**Goal of the exercise:** The required result is each line of the entries below containing the string "into".

--- Excerpted data Enclosed Below ---

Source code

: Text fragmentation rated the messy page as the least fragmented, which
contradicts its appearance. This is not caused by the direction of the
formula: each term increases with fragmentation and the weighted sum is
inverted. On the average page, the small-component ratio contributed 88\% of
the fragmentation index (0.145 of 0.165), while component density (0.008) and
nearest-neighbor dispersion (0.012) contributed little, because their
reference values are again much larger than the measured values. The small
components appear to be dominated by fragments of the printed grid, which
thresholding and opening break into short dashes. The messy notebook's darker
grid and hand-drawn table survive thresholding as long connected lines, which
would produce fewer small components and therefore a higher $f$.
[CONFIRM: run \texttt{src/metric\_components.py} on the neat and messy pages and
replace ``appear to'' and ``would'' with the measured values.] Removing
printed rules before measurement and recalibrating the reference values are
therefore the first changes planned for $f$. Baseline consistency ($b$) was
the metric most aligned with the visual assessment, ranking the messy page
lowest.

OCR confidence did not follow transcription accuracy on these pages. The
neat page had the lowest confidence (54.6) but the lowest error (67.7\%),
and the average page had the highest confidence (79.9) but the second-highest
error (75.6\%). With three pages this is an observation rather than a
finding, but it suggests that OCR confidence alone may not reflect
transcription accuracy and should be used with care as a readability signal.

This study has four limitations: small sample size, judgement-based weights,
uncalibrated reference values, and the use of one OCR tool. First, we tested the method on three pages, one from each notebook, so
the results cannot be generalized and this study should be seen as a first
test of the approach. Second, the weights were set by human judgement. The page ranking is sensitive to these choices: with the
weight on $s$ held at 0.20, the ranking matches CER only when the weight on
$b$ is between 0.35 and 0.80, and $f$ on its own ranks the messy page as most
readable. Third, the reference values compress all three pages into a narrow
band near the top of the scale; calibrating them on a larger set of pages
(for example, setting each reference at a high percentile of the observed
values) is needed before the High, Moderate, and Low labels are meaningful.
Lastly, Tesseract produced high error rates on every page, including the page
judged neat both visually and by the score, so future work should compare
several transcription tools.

--- End of Enclosed Excerpted data ---
--- Excerpted data Enclosed Below ---

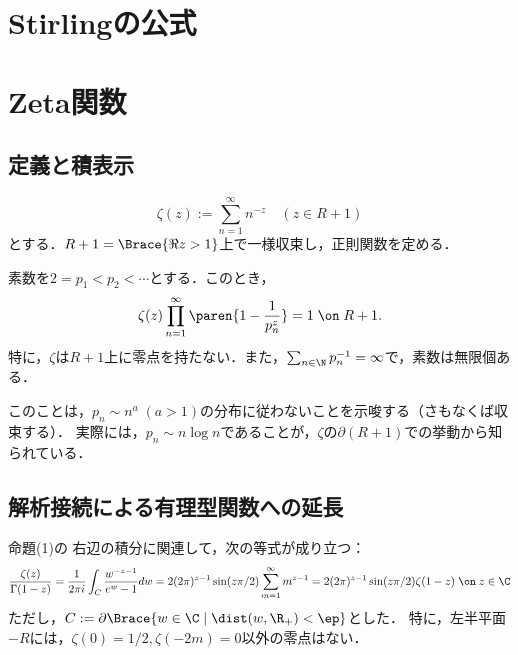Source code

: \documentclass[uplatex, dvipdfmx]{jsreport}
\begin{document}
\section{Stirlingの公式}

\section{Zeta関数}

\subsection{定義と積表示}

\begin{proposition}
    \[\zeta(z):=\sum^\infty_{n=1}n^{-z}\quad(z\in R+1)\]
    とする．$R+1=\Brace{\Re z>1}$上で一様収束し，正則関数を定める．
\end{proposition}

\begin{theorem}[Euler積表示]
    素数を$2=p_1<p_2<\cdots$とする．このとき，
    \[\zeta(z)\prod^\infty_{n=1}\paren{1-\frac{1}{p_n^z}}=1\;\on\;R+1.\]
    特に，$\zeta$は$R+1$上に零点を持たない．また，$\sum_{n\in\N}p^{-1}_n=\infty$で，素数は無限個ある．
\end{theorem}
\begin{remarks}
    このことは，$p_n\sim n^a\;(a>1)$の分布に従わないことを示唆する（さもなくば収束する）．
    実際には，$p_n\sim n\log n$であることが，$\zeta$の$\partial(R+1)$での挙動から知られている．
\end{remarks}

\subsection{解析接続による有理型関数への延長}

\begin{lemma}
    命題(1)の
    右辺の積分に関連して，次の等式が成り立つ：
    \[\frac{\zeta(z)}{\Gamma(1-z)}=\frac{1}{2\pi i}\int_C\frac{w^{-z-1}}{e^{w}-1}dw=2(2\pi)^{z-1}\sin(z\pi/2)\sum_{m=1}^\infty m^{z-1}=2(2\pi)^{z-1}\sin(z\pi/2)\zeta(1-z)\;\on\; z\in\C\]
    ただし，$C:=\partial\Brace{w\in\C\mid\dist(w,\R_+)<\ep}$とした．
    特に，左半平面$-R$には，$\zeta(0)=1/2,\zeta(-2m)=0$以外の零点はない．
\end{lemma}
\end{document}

--- End of Enclosed Excerpted data ---

**Reply:**
thresholding and opening break into short dashes. The messy notebook's darker
readable. Third, the reference values compress all three pages into a narrow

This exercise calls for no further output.